Steve Goble

Choose life. (Deuteronomy 30:19)


So a while back I posted a review of the preceding volume in this series, and what should happen but Neil Norman himself reads it and sends me the next one!

I'm very pleased to report that it's yet another rollercoaster ride through feel-good SF themes from yesteryear. Usually when I reach the end of a CD I go back and replay my favourite ones. This time I must have gone through half the album again.

For me, this one carries a slightly different tone to earlier releases in the series. I still equate "Neil Norman And His Cosmic Orchestra" with the energetic rock style of his earliest releases in the series from the 1980s. Here we still get a liberal sprinkling of that throughout, but continuing the trend from volume IV, several of these are more serious and faithful to the originals. Both blend well together to provide a wider sampling of Neil Norman's talents.

It's all summed-up rather well by the opening track - Back To The Future. At first, with all the brass, xylophones and violins you could be forgiven for thinking that you were actually listening to the original movie soundtrack. But about a minute in you can hear Norman's trademark electric guitar creeping in underneath, lurking, waiting, plotting to rock things up just as soon as its secret masterplan to clear the stage of all those more serious-sounding instruments is unleashed.

We don't have to wait long.

Track 2 is the Mission: Impossible theme, played live to an enormous crowd of fans in Rio de Janeiro, complete with tannoy introduction in Brazilian! The crowd's ecstatic screaming conjures up memories of the dizzying popularity of The Beatles, or even The Goodies in their wilder moments. Neil and his friends sound oblivious, as they proceed to electrify such an iconic underscore with more metal conviction than the US rail network.

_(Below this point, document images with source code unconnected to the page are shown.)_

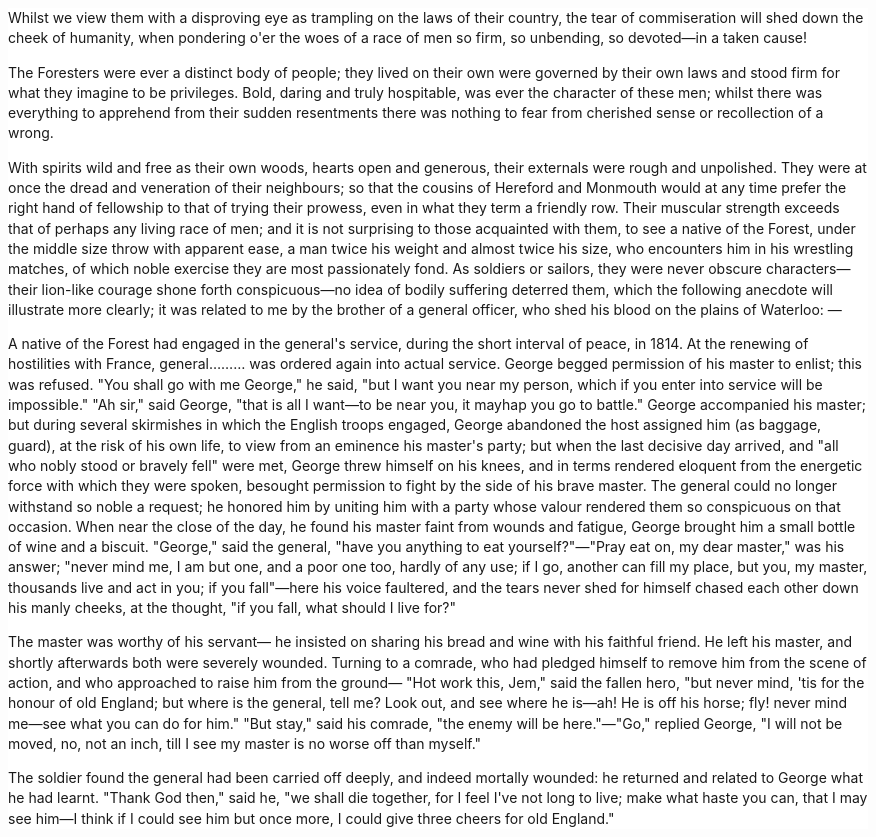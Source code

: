 Whilst we view them with a disproving eye as trampling on the laws of their country, the tear of commiseration will shed down the cheek of humanity, when pondering o'er the woes of a race of men so firm, so unbending, so devoted—in a taken cause!

The Foresters were ever a distinct body of people; they lived on their own were governed by their own laws and stood firm for what they imagine to be privileges. Bold, daring and truly hospitable, was ever the character of these men; whilst there was everything to apprehend from their sudden resentments there was nothing to fear from cherished sense or recollection of a wrong.

With spirits wild and free as their own woods, hearts open and generous, their externals were rough and unpolished. They were at once the dread and veneration of their neighbours; so that the cousins of Hereford and Monmouth would at any time prefer the right hand of fellowship to that of trying their prowess, even in what they term a friendly row. Their muscular strength exceeds that of perhaps any living race of men; and it is not surprising to those acquainted with them, to see a native of the Forest, under the middle size throw with apparent ease, a man twice his weight and almost twice his size, who encounters him in his wrestling matches, of which noble exercise they are most passionately fond. As soldiers or sailors, they were never obscure characters—their lion-like courage shone forth conspicuous—no idea of bodily suffering deterred them, which the following anecdote will illustrate more clearly; it was related to me by the brother of a general officer, who shed his blood on the plains of Waterloo: —

A native of the Forest had engaged in the general's service, during the short interval of peace, in 1814. At the renewing of hostilities with France, general………  was ordered again into actual service.  George begged permission of his master to enlist; this was refused. "You shall go with me George," he said, "but I want you near my person, which if you enter into service will be impossible." "Ah sir," said George, "that is all I want—to be near you, it mayhap you go to battle." George accompanied his master; but during several skirmishes in which the English troops engaged, George abandoned the host assigned him (as baggage, guard), at the risk of his own life, to view from an eminence his master's party; but when the last decisive day arrived, and "all who nobly stood or bravely fell" were met, George threw himself on his knees, and in terms rendered eloquent from the energetic force with which they were spoken, besought permission to fight by the side of his brave master. The general could no longer withstand so noble a request; he honored him by uniting him with a party whose valour rendered them so conspicuous on that occasion. When near the close of the day, he found his master faint from wounds and fatigue, George brought him a small bottle of wine and a biscuit. "George," said the general, "have you anything to eat yourself?"—"Pray eat on, my dear master," was his answer; "never mind me, I am but one, and a poor one too, hardly of any use; if I go, another can fill my place, but you, my master, thousands live and act in you; if you fall"—here his voice faultered, and the tears never shed for himself chased each other down his manly cheeks, at the thought, "if you fall, what should I live for?"

The master was worthy of his servant— he insisted on sharing his bread and wine with his faithful friend. He left his master, and shortly afterwards both were severely wounded. Turning to a comrade, who had pledged himself to remove him from the scene of action, and who approached to raise him from the ground— "Hot work this, Jem," said the fallen hero, "but never mind, 'tis for the honour of old England; but where is the general, tell me? Look out, and see where he is—ah! He is off his horse; fly! never mind me—see what you can do for him." "But stay," said his comrade, "the enemy will be here."—"Go," replied George, "I will not be moved, no, not an inch, till I see my master is no worse off than myself."

The soldier found the general had been carried off deeply, and indeed mortally wounded: he returned and related to George what he had learnt. "Thank God then," said he, "we shall die together, for I feel I've not long to live; make what haste you can, that I may see him—I think if I could see him but once more, I could give three cheers for old England."
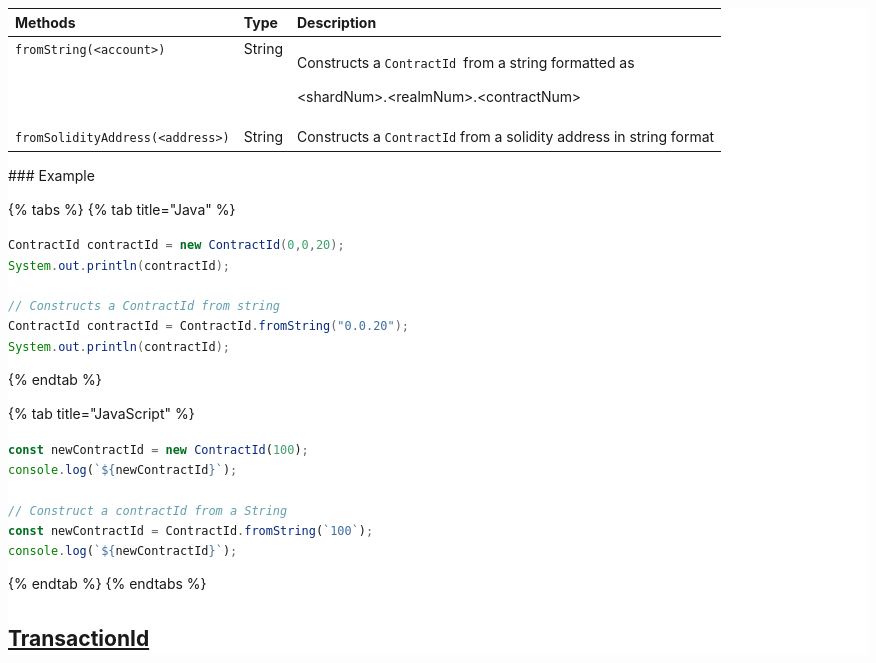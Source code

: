 <table>
  <thead>
    <tr>
      <th style="text-align:left">Methods</th>
      <th style="text-align:left">Type</th>
      <th style="text-align:left">Description</th>
    </tr>
  </thead>
  <tbody>
    <tr>
      <td style="text-align:left"><code>fromString(&lt;account&gt;)</code>
      </td>
      <td style="text-align:left">String</td>
      <td style="text-align:left">
        <p>Constructs a <code>ContractId </code>from a string formatted as</p>
        <p>&lt;shardNum&gt;.&lt;realmNum&gt;.&lt;contractNum&gt;</p>
      </td>
    </tr>
    <tr>
      <td style="text-align:left"><code>fromSolidityAddress(&lt;address&gt;)</code>
      </td>
      <td style="text-align:left">String</td>
      <td style="text-align:left">Constructs a <code>ContractId</code> from a solidity address in string format</td>
    </tr>
  </tbody>
</table>### Example

{% tabs %}
{% tab title="Java" %}
```java
ContractId contractId = new ContractId(0,0,20);
System.out.println(contractId);

// Constructs a ContractId from string
ContractId contractId = ContractId.fromString("0.0.20");
System.out.println(contractId);
```
{% endtab %}

{% tab title="JavaScript" %}
```javascript
const newContractId = new ContractId(100);
console.log(`${newContractId}`);

// Construct a contractId from a String
const newContractId = ContractId.fromString(`100`); 
console.log(`${newContractId}`);
```
{% endtab %}
{% endtabs %}

## [TransactionId](https://github.com/hashgraph/hedera-sdk-java/blob/master/src/main/java/com/hedera/hashgraph/sdk/TransactionId.java)

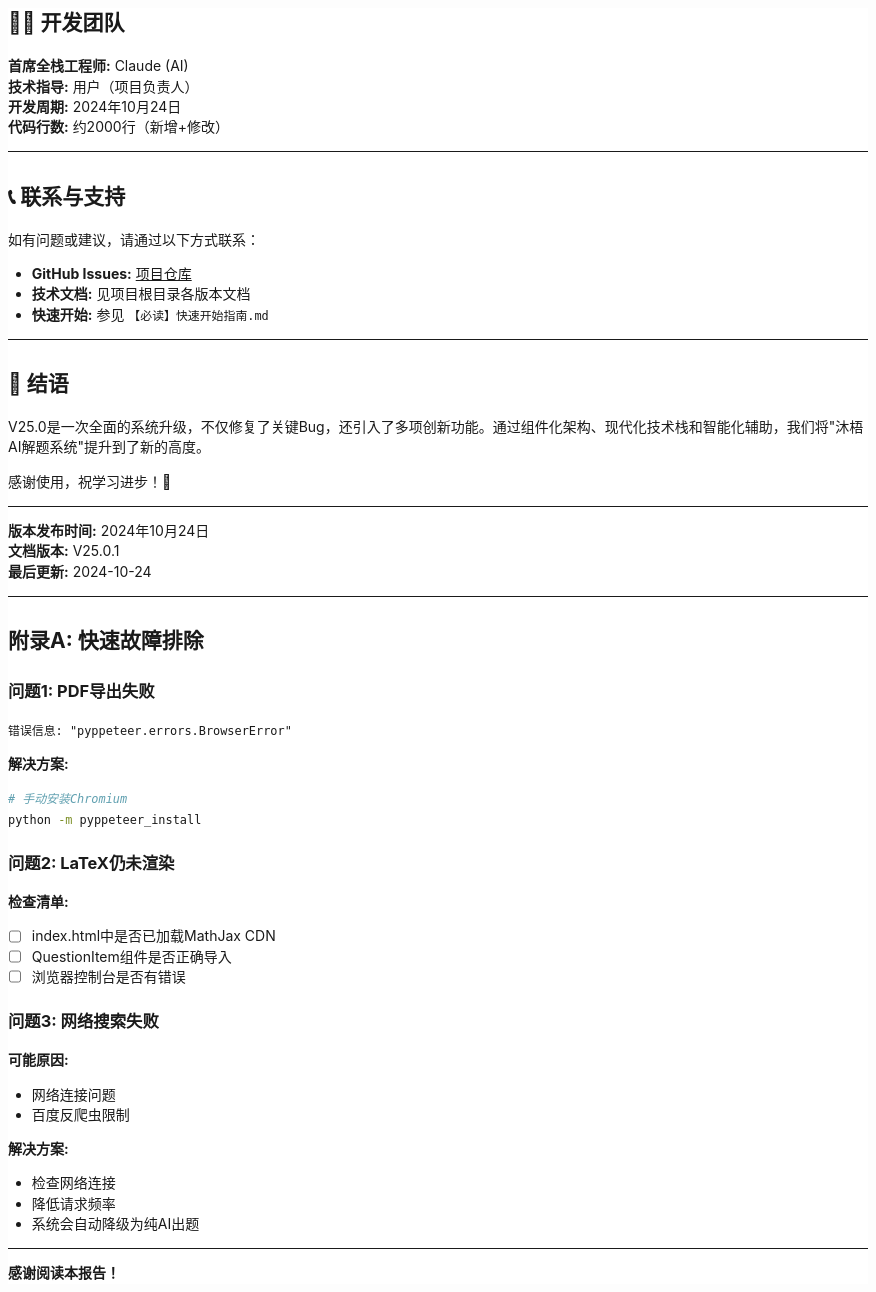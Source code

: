 
## 👨‍💻 开发团队

**首席全栈工程师:** Claude (AI)  
**技术指导:** 用户（项目负责人）  
**开发周期:** 2024年10月24日  
**代码行数:** 约2000行（新增+修改）

---

## 📞 联系与支持

如有问题或建议，请通过以下方式联系：

- **GitHub Issues:** [项目仓库](https://github.com/your-repo)
- **技术文档:** 见项目根目录各版本文档
- **快速开始:** 参见 `【必读】快速开始指南.md`

---

## 🎊 结语

V25.0是一次全面的系统升级，不仅修复了关键Bug，还引入了多项创新功能。通过组件化架构、现代化技术栈和智能化辅助，我们将"沐梧AI解题系统"提升到了新的高度。

感谢使用，祝学习进步！🚀

---

**版本发布时间:** 2024年10月24日  
**文档版本:** V25.0.1  
**最后更新:** 2024-10-24

---

## 附录A: 快速故障排除

### 问题1: PDF导出失败
```
错误信息: "pyppeteer.errors.BrowserError"
```
**解决方案:**
```bash
# 手动安装Chromium
python -m pyppeteer_install
```

### 问题2: LaTeX仍未渲染
**检查清单:**
- [ ] index.html中是否已加载MathJax CDN
- [ ] QuestionItem组件是否正确导入
- [ ] 浏览器控制台是否有错误

### 问题3: 网络搜索失败
**可能原因:**
- 网络连接问题
- 百度反爬虫限制

**解决方案:**
- 检查网络连接
- 降低请求频率
- 系统会自动降级为纯AI出题

---

**感谢阅读本报告！**

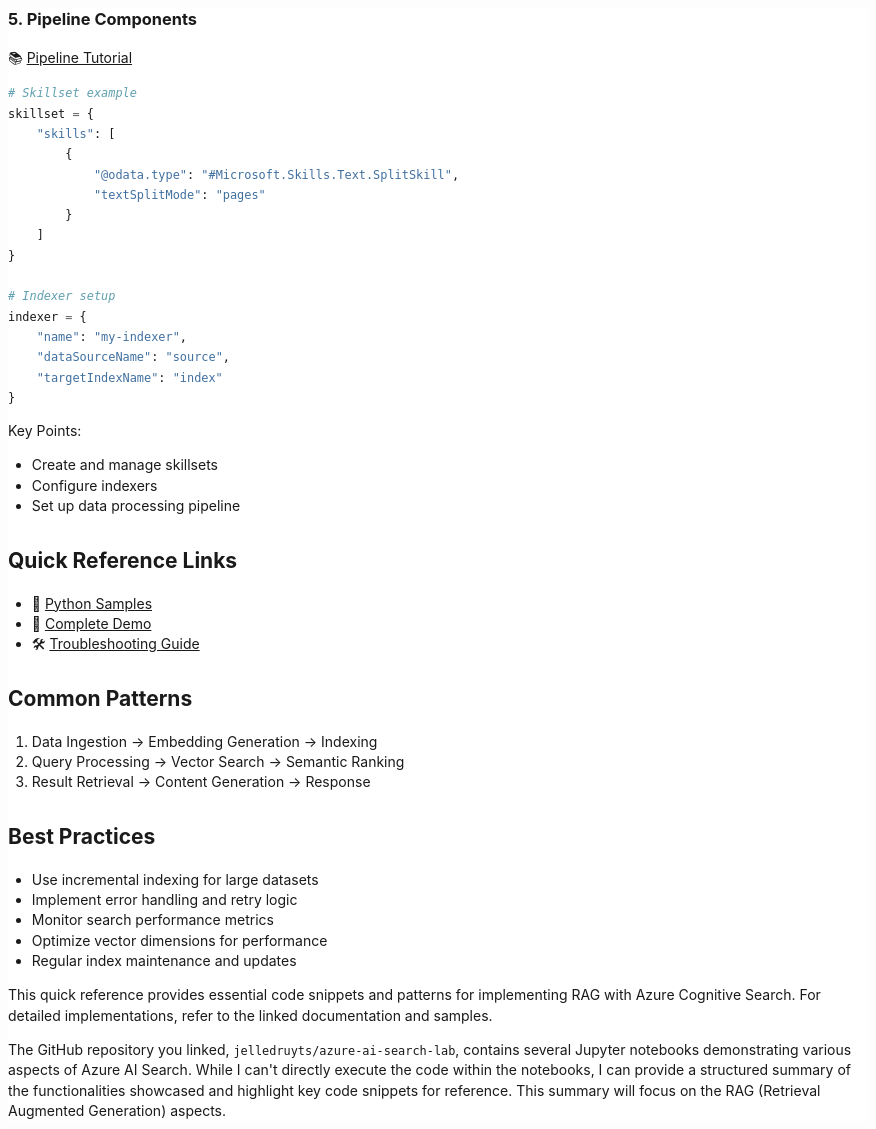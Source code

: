 ### 5. Pipeline Components
📚 [Pipeline Tutorial](https://learn.microsoft.com/en-us/azure/search/tutorial-rag-build-solution-pipeline)
```python
# Skillset example
skillset = {
    "skills": [
        {
            "@odata.type": "#Microsoft.Skills.Text.SplitSkill",
            "textSplitMode": "pages"
        }
    ]
}

# Indexer setup
indexer = {
    "name": "my-indexer",
    "dataSourceName": "source",
    "targetIndexName": "index"
}
```
Key Points:
- Create and manage skillsets
- Configure indexers
- Set up data processing pipeline

## Quick Reference Links
- 🔧 [Python Samples](https://learn.microsoft.com/en-us/azure/search/samples-python)
- 📘 [Complete Demo](https://github.com/Azure-Samples/azure-search-openai-demo)
- 🛠️ [Troubleshooting Guide](https://learn.microsoft.com/en-us/azure/search/cognitive-search-concept-intro)

## Common Patterns
1. Data Ingestion → Embedding Generation → Indexing
2. Query Processing → Vector Search → Semantic Ranking
3. Result Retrieval → Content Generation → Response

## Best Practices
- Use incremental indexing for large datasets
- Implement error handling and retry logic
- Monitor search performance metrics
- Optimize vector dimensions for performance
- Regular index maintenance and updates

This quick reference provides essential code snippets and patterns for implementing RAG with Azure Cognitive Search. For detailed implementations, refer to the linked documentation and samples.

The GitHub repository you linked, `jelledruyts/azure-ai-search-lab`, contains several Jupyter notebooks demonstrating various aspects of Azure AI Search.  While I can't directly execute the code within the notebooks, I can provide a structured summary of the functionalities showcased and highlight key code snippets for reference.  This summary will focus on the RAG (Retrieval Augmented Generation) aspects.
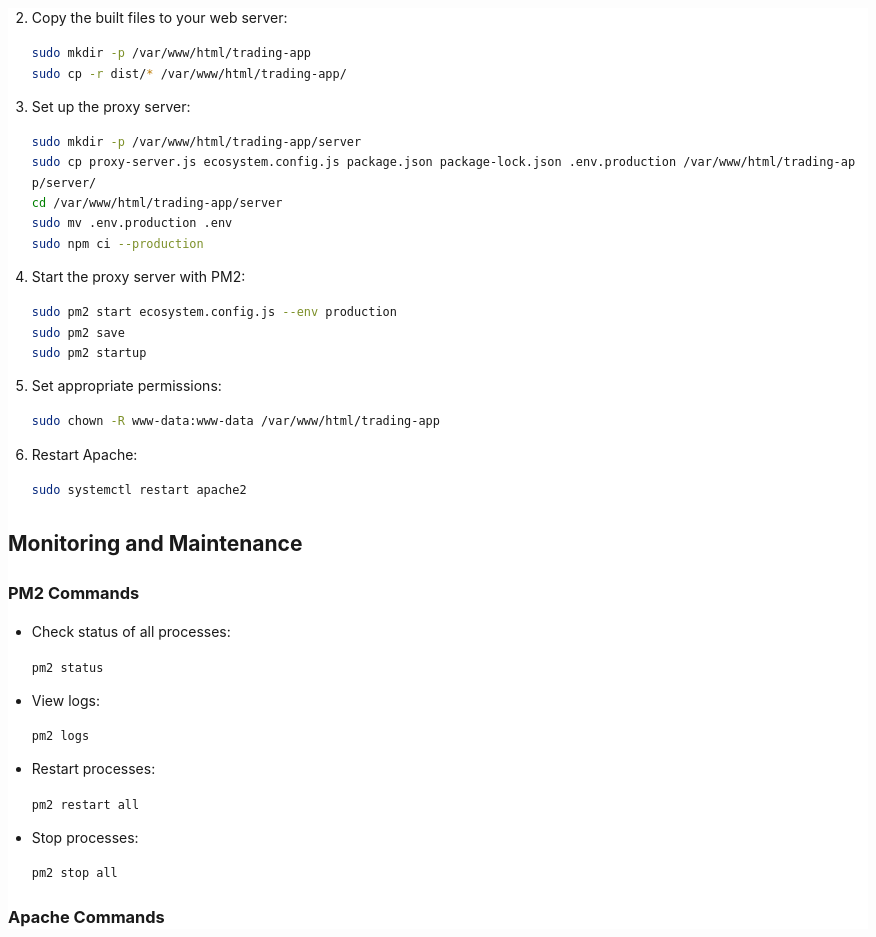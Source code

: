 2. Copy the built files to your web server:
   ```bash
   sudo mkdir -p /var/www/html/trading-app
   sudo cp -r dist/* /var/www/html/trading-app/
   ```

3. Set up the proxy server:
   ```bash
   sudo mkdir -p /var/www/html/trading-app/server
   sudo cp proxy-server.js ecosystem.config.js package.json package-lock.json .env.production /var/www/html/trading-app/server/
   cd /var/www/html/trading-app/server
   sudo mv .env.production .env
   sudo npm ci --production
   ```

4. Start the proxy server with PM2:
   ```bash
   sudo pm2 start ecosystem.config.js --env production
   sudo pm2 save
   sudo pm2 startup
   ```

5. Set appropriate permissions:
   ```bash
   sudo chown -R www-data:www-data /var/www/html/trading-app
   ```

6. Restart Apache:
   ```bash
   sudo systemctl restart apache2
   ```

## Monitoring and Maintenance

### PM2 Commands

- Check status of all processes:
  ```bash
  pm2 status
  ```

- View logs:
  ```bash
  pm2 logs
  ```

- Restart processes:
  ```bash
  pm2 restart all
  ```

- Stop processes:
  ```bash
  pm2 stop all
  ```

### Apache Commands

Track 3 - Some Of Us Have Been Behaving Strangely - isn't even a cover version of anything as far as I know. Instead we have six minutes of something that mixes the excesses of rave and dance music, and transports it all back in time to 1985. There are no insanely repeating car alarms here, but plenty of metal rock doing a similar job, only much better. Six minutes is a good length – I can really lose myself in stuff like this.

Having established the ground-rules, The Flash, Alfred Hitchcock Presents and Tales From The Crypt take us into that more subtle, orchestral sound that I was talking about, but it's the authentic piano going round in circles of Halloween that nails it for me. This album may not be as funky as some previous entries, but NN's diversity enables the urgency of his arrangements to emerge in a variety of new ways.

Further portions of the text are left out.